• REQUIREMENT:
Because the pictures are not wanted, reproduce the rest of the records below exactly as they stand.

• Saved data entries:
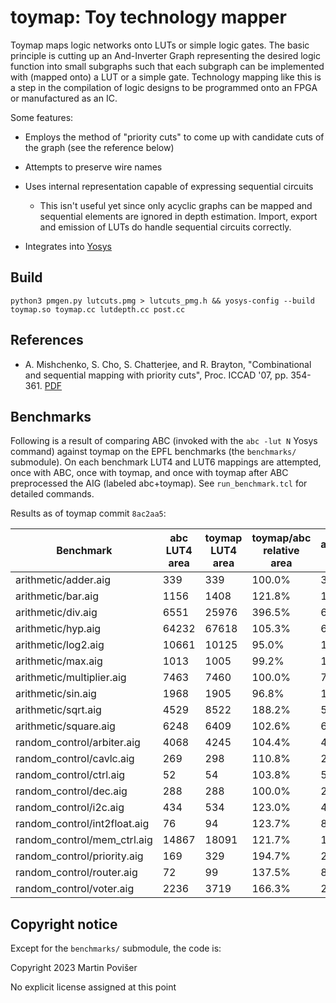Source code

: # toymap: Toy technology mapper

Toymap maps logic networks onto LUTs or simple logic gates. The basic principle is cutting up an And-Inverter Graph representing the desired logic function into small subgraphs such that each subgraph can be implemented with (mapped onto) a LUT or a simple gate. Technology mapping like this is a step in the compilation of logic designs to be programmed onto an FPGA or manufactured as an IC.

Some features:

 * Employs the method of "priority cuts" to come up with candidate cuts of the graph (see the reference below)

 * Attempts to preserve wire names

 * Uses internal representation capable of expressing sequential circuits

     * This isn't useful yet since only acyclic graphs can be mapped and sequential elements are ignored in depth estimation. Import, export and emission of LUTs do handle sequential circuits correctly.

 * Integrates into [Yosys](https://github.com/yosysHQ/yosys)

## Build

    python3 pmgen.py lutcuts.pmg > lutcuts_pmg.h && yosys-config --build toymap.so toymap.cc lutdepth.cc post.cc

## References

 * A. Mishchenko, S. Cho, S. Chatterjee, and R. Brayton, "Combinational and sequential mapping with priority cuts", Proc. ICCAD '07, pp. 354-361. [PDF](https://people.eecs.berkeley.edu/~alanmi/publications/2007/iccad07_map.pdf)


## Benchmarks

Following is a result of comparing ABC (invoked with the `abc -lut N` Yosys command) against toymap on the EPFL benchmarks (the `benchmarks/` submodule). On each benchmark LUT4 and LUT6 mappings are attempted, once with ABC, once with toymap, and once with toymap after ABC preprocessed the AIG (labeled abc+toymap). See `run_benchmark.tcl` for detailed commands.

Results as of toymap commit `8ac2aa5`:


Benchmark | abc LUT4 area | toymap LUT4 area | toymap/abc relative area | abc+toymap LUT4 area | abc+toymap/abc relative area | abc LUT4 depth | toymap LUT4 depth | abc+toymap LUT4 depth | abc LUT6 area | toymap LUT6 area | toymap/abc relative area | abc+toymap LUT6 area | abc+toymap/abc relative area | abc LUT6 depth | toymap LUT6 depth | abc+toymap LUT6 depth | extra toymap args
---|---|---|---|--|--|--|--|--|--|--|--|--|--|--|--|--|--
arithmetic/adder.aig | 339 | 339 | 100.0% | 339 | 100.0% | 85 | 85 | 85 | 274 | 261 | 95.3% | 261 | 95.3% | 51 | 51 | 51 | 
arithmetic/bar.aig | 1156 | 1408 | 121.8% | 1284 | 111.1% | 6 | 6 | 6 | 512 | 512 | 100.0% | 512 | 100.0% | 4 | 4 | 4 | 
arithmetic/div.aig | 6551 | 25976 | 396.5% | 6837 | 104.4% | 1437 | 1443 | 1437 | 5048 | 21515 | 426.2% | 6286 | 124.5% | 860 | 864 | 860 | 
arithmetic/hyp.aig | 64232 | 67618 | 105.3% | 67390 | 104.9% | 8254 | 8259 | 8254 | 44985 | 48993 | 108.9% | 49032 | 109.0% | 4193 | 4198 | 4195 | 
arithmetic/log2.aig | 10661 | 10125 | 95.0% | 10076 | 94.5% | 126 | 126 | 126 | 7880 | 8609 | 109.3% | 8353 | 106.0% | 70 | 72 | 70 | 
arithmetic/max.aig | 1013 | 1005 | 99.2% | 1024 | 101.1% | 67 | 76 | 67 | 799 | 774 | 96.9% | 803 | 100.5% | 40 | 44 | 40 | 
arithmetic/multiplier.aig | 7463 | 7460 | 100.0% | 7467 | 100.1% | 87 | 87 | 87 | 5880 | 5891 | 100.2% | 5953 | 101.2% | 53 | 53 | 53 | 
arithmetic/sin.aig | 1968 | 1905 | 96.8% | 1937 | 98.4% | 56 | 60 | 56 | 1450 | 1417 | 97.7% | 1470 | 101.4% | 36 | 36 | 36 | 
arithmetic/sqrt.aig | 4529 | 8522 | 188.2% | 5215 | 115.1% | 1995 | 2015 | 1995 | 3183 | 5778 | 181.5% | 3766 | 118.3% | 1017 | 1033 | 1017 | 
arithmetic/square.aig | 6248 | 6409 | 102.6% | 6408 | 102.6% | 83 | 84 | 83 | 3928 | 3931 | 100.1% | 3946 | 100.5% | 50 | 50 | 50 | 
random_control/arbiter.aig | 4068 | 4245 | 104.4% | 4245 | 104.4% | 30 | 30 | 30 | 2719 | 2722 | 100.1% | 2722 | 100.1% | 18 | 18 | 18 | 
random_control/cavlc.aig | 269 | 298 | 110.8% | 295 | 109.7% | 6 | 6 | 6 | 107 | 118 | 110.3% | 119 | 111.2% | 4 | 4 | 4 | 
random_control/ctrl.aig | 52 | 54 | 103.8% | 58 | 111.5% | 3 | 3 | 3 | 29 | 28 | 96.6% | 29 | 100.0% | 2 | 2 | 2 | 
random_control/dec.aig | 288 | 288 | 100.0% | 288 | 100.0% | 2 | 2 | 2 | 287 | 275 | 95.8% | 272 | 94.8% | 2 | 2 | 2 | 
random_control/i2c.aig | 434 | 534 | 123.0% | 470 | 108.3% | 5 | 6 | 5 | 303 | 351 | 115.8% | 329 | 108.6% | 3 | 4 | 3 | 
random_control/int2float.aig | 76 | 94 | 123.7% | 85 | 111.8% | 6 | 6 | 6 | 41 | 51 | 124.4% | 46 | 112.2% | 4 | 3 | 4 | 
random_control/mem_ctrl.aig | 14867 | 18091 | 121.7% | 17444 | 117.3% | 36 | 40 | 36 | 9202 | 11919 | 129.5% | 11472 | 124.7% | 22 | 25 | 22 | 
random_control/priority.aig | 169 | 329 | 194.7% | 269 | 159.2% | 43 | 62 | 51 | 127 | 225 | 177.2% | 177 | 139.4% | 26 | 31 | 26 | 
random_control/router.aig | 72 | 99 | 137.5% | 88 | 122.2% | 9 | 10 | 9 | 40 | 76 | 190.0% | 60 | 150.0% | 6 | 7 | 6 | 
random_control/voter.aig | 2236 | 3719 | 166.3% | 2441 | 109.2% | 17 | 23 | 18 | 1461 | 2769 | 189.5% | 1501 | 102.7% | 12 | 16 | 13 | 


## Copyright notice

Except for the `benchmarks/` submodule, the code is:

Copyright 2023 Martin Povišer

No explicit license assigned at this point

• EXERCISE SOLUTION:
Source code

: # toymap: Toy technology mapper

Toymap maps logic networks onto LUTs or simple logic gates. The basic principle is cutting up an And-Inverter Graph representing the desired logic function into small subgraphs such that each subgraph can be implemented with (mapped onto) a LUT or a simple gate. Technology mapping like this is a step in the compilation of logic designs to be programmed onto an FPGA or manufactured as an IC.

Some features:

 * Employs the method of "priority cuts" to come up with candidate cuts of the graph (see the reference below)

 * Attempts to preserve wire names

 * Uses internal representation capable of expressing sequential circuits

     * This isn't useful yet since only acyclic graphs can be mapped and sequential elements are ignored in depth estimation. Import, export and emission of LUTs do handle sequential circuits correctly.

 * Integrates into [Yosys](https://github.com/yosysHQ/yosys)

## Build

    python3 pmgen.py lutcuts.pmg > lutcuts_pmg.h && yosys-config --build toymap.so toymap.cc lutdepth.cc post.cc

## References

 * A. Mishchenko, S. Cho, S. Chatterjee, and R. Brayton, "Combinational and sequential mapping with priority cuts", Proc. ICCAD '07, pp. 354-361. [PDF](https://people.eecs.berkeley.edu/~alanmi/publications/2007/iccad07_map.pdf)


## Benchmarks

Following is a result of comparing ABC (invoked with the `abc -lut N` Yosys command) against toymap on the EPFL benchmarks (the `benchmarks/` submodule). On each benchmark LUT4 and LUT6 mappings are attempted, once with ABC, once with toymap, and once with toymap after ABC preprocessed the AIG (labeled abc+toymap). See `run_benchmark.tcl` for detailed commands.

Results as of toymap commit `8ac2aa5`:


Benchmark | abc LUT4 area | toymap LUT4 area | toymap/abc relative area | abc+toymap LUT4 area | abc+toymap/abc relative area | abc LUT4 depth | toymap LUT4 depth | abc+toymap LUT4 depth | abc LUT6 area | toymap LUT6 area | toymap/abc relative area | abc+toymap LUT6 area | abc+toymap/abc relative area | abc LUT6 depth | toymap LUT6 depth | abc+toymap LUT6 depth | extra toymap args
---|---|---|---|--|--|--|--|--|--|--|--|--|--|--|--|--|--
arithmetic/adder.aig | 339 | 339 | 100.0% | 339 | 100.0% | 85 | 85 | 85 | 274 | 261 | 95.3% | 261 | 95.3% | 51 | 51 | 51 | 
arithmetic/bar.aig | 1156 | 1408 | 121.8% | 1284 | 111.1% | 6 | 6 | 6 | 512 | 512 | 100.0% | 512 | 100.0% | 4 | 4 | 4 | 
arithmetic/div.aig | 6551 | 25976 | 396.5% | 6837 | 104.4% | 1437 | 1443 | 1437 | 5048 | 21515 | 426.2% | 6286 | 124.5% | 860 | 864 | 860 | 
arithmetic/hyp.aig | 64232 | 67618 | 105.3% | 67390 | 104.9% | 8254 | 8259 | 8254 | 44985 | 48993 | 108.9% | 49032 | 109.0% | 4193 | 4198 | 4195 | 
arithmetic/log2.aig | 10661 | 10125 | 95.0% | 10076 | 94.5% | 126 | 126 | 126 | 7880 | 8609 | 109.3% | 8353 | 106.0% | 70 | 72 | 70 | 
arithmetic/max.aig | 1013 | 1005 | 99.2% | 1024 | 101.1% | 67 | 76 | 67 | 799 | 774 | 96.9% | 803 | 100.5% | 40 | 44 | 40 | 
arithmetic/multiplier.aig | 7463 | 7460 | 100.0% | 7467 | 100.1% | 87 | 87 | 87 | 5880 | 5891 | 100.2% | 5953 | 101.2% | 53 | 53 | 53 | 
arithmetic/sin.aig | 1968 | 1905 | 96.8% | 1937 | 98.4% | 56 | 60 | 56 | 1450 | 1417 | 97.7% | 1470 | 101.4% | 36 | 36 | 36 | 
arithmetic/sqrt.aig | 4529 | 8522 | 188.2% | 5215 | 115.1% | 1995 | 2015 | 1995 | 3183 | 5778 | 181.5% | 3766 | 118.3% | 1017 | 1033 | 1017 | 
arithmetic/square.aig | 6248 | 6409 | 102.6% | 6408 | 102.6% | 83 | 84 | 83 | 3928 | 3931 | 100.1% | 3946 | 100.5% | 50 | 50 | 50 | 
random_control/arbiter.aig | 4068 | 4245 | 104.4% | 4245 | 104.4% | 30 | 30 | 30 | 2719 | 2722 | 100.1% | 2722 | 100.1% | 18 | 18 | 18 | 
random_control/cavlc.aig | 269 | 298 | 110.8% | 295 | 109.7% | 6 | 6 | 6 | 107 | 118 | 110.3% | 119 | 111.2% | 4 | 4 | 4 | 
random_control/ctrl.aig | 52 | 54 | 103.8% | 58 | 111.5% | 3 | 3 | 3 | 29 | 28 | 96.6% | 29 | 100.0% | 2 | 2 | 2 | 
random_control/dec.aig | 288 | 288 | 100.0% | 288 | 100.0% | 2 | 2 | 2 | 287 | 275 | 95.8% | 272 | 94.8% | 2 | 2 | 2 | 
random_control/i2c.aig | 434 | 534 | 123.0% | 470 | 108.3% | 5 | 6 | 5 | 303 | 351 | 115.8% | 329 | 108.6% | 3 | 4 | 3 | 
random_control/int2float.aig | 76 | 94 | 123.7% | 85 | 111.8% | 6 | 6 | 6 | 41 | 51 | 124.4% | 46 | 112.2% | 4 | 3 | 4 | 
random_control/mem_ctrl.aig | 14867 | 18091 | 121.7% | 17444 | 117.3% | 36 | 40 | 36 | 9202 | 11919 | 129.5% | 11472 | 124.7% | 22 | 25 | 22 | 
random_control/priority.aig | 169 | 329 | 194.7% | 269 | 159.2% | 43 | 62 | 51 | 127 | 225 | 177.2% | 177 | 139.4% | 26 | 31 | 26 | 
random_control/router.aig | 72 | 99 | 137.5% | 88 | 122.2% | 9 | 10 | 9 | 40 | 76 | 190.0% | 60 | 150.0% | 6 | 7 | 6 | 
random_control/voter.aig | 2236 | 3719 | 166.3% | 2441 | 109.2% | 17 | 23 | 18 | 1461 | 2769 | 189.5% | 1501 | 102.7% | 12 | 16 | 13 | 


## Copyright notice

Except for the `benchmarks/` submodule, the code is:

Copyright 2023 Martin Povišer

No explicit license assigned at this point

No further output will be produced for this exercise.